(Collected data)
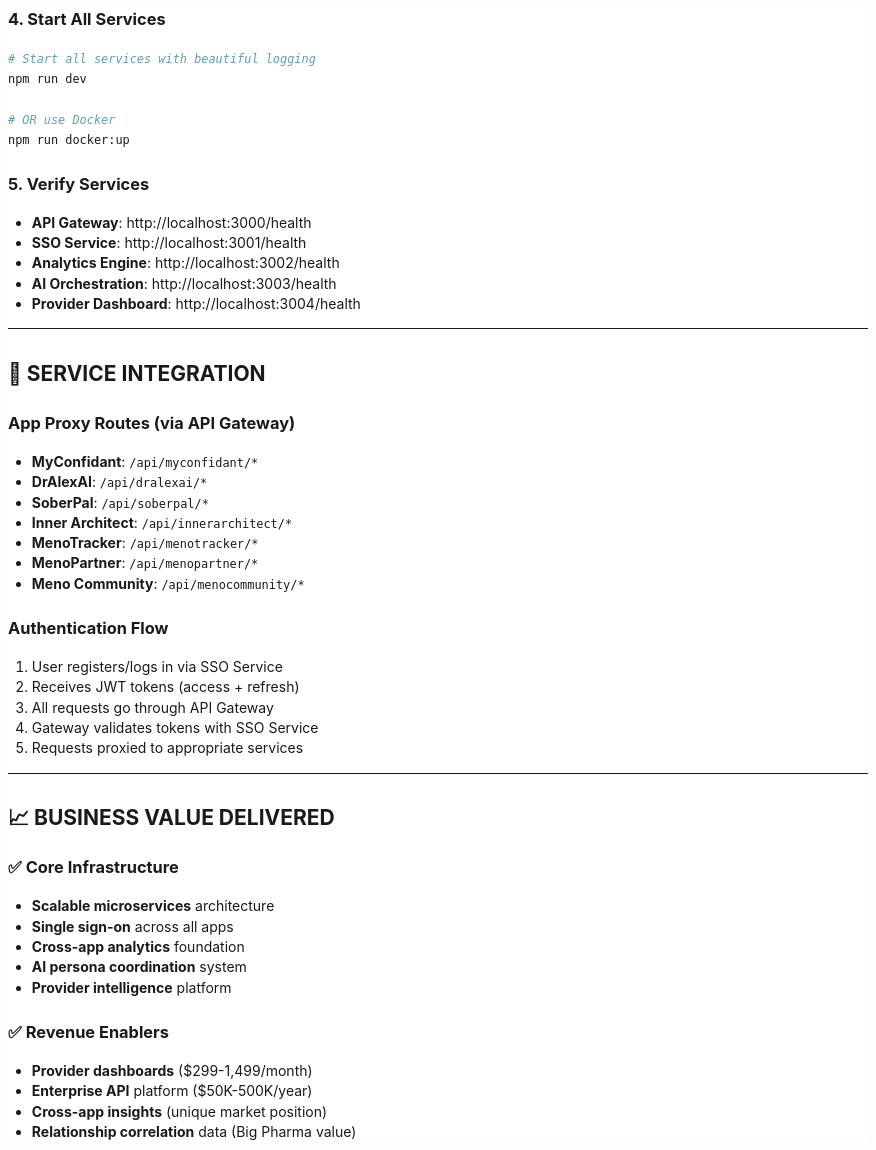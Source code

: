 ### **4. Start All Services**
```bash
# Start all services with beautiful logging
npm run dev

# OR use Docker
npm run docker:up
```

### **5. Verify Services**
- **API Gateway**: http://localhost:3000/health
- **SSO Service**: http://localhost:3001/health
- **Analytics Engine**: http://localhost:3002/health
- **AI Orchestration**: http://localhost:3003/health
- **Provider Dashboard**: http://localhost:3004/health

---

## **🔗 SERVICE INTEGRATION**

### **App Proxy Routes** (via API Gateway)
- **MyConfidant**: `/api/myconfidant/*`
- **DrAlexAI**: `/api/dralexai/*`
- **SoberPal**: `/api/soberpal/*`
- **Inner Architect**: `/api/innerarchitect/*`
- **MenoTracker**: `/api/menotracker/*`
- **MenoPartner**: `/api/menopartner/*`
- **Meno Community**: `/api/menocommunity/*`

### **Authentication Flow**
1. User registers/logs in via SSO Service
2. Receives JWT tokens (access + refresh)
3. All requests go through API Gateway
4. Gateway validates tokens with SSO Service
5. Requests proxied to appropriate services

---

## **📈 BUSINESS VALUE DELIVERED**

### **✅ Core Infrastructure**
- **Scalable microservices** architecture
- **Single sign-on** across all apps
- **Cross-app analytics** foundation
- **AI persona coordination** system
- **Provider intelligence** platform

### **✅ Revenue Enablers**
- **Provider dashboards** ($299-1,499/month)
- **Enterprise API** platform ($50K-500K/year)
- **Cross-app insights** (unique market position)
- **Relationship correlation** data (Big Pharma value)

* **What is expected**: List every line above that holds the word "Provider".

* **Solved exercise**:
- **Provider Dashboard**: http://localhost:3004/health
- **Provider intelligence** platform
- **Provider dashboards** ($299-1,499/month)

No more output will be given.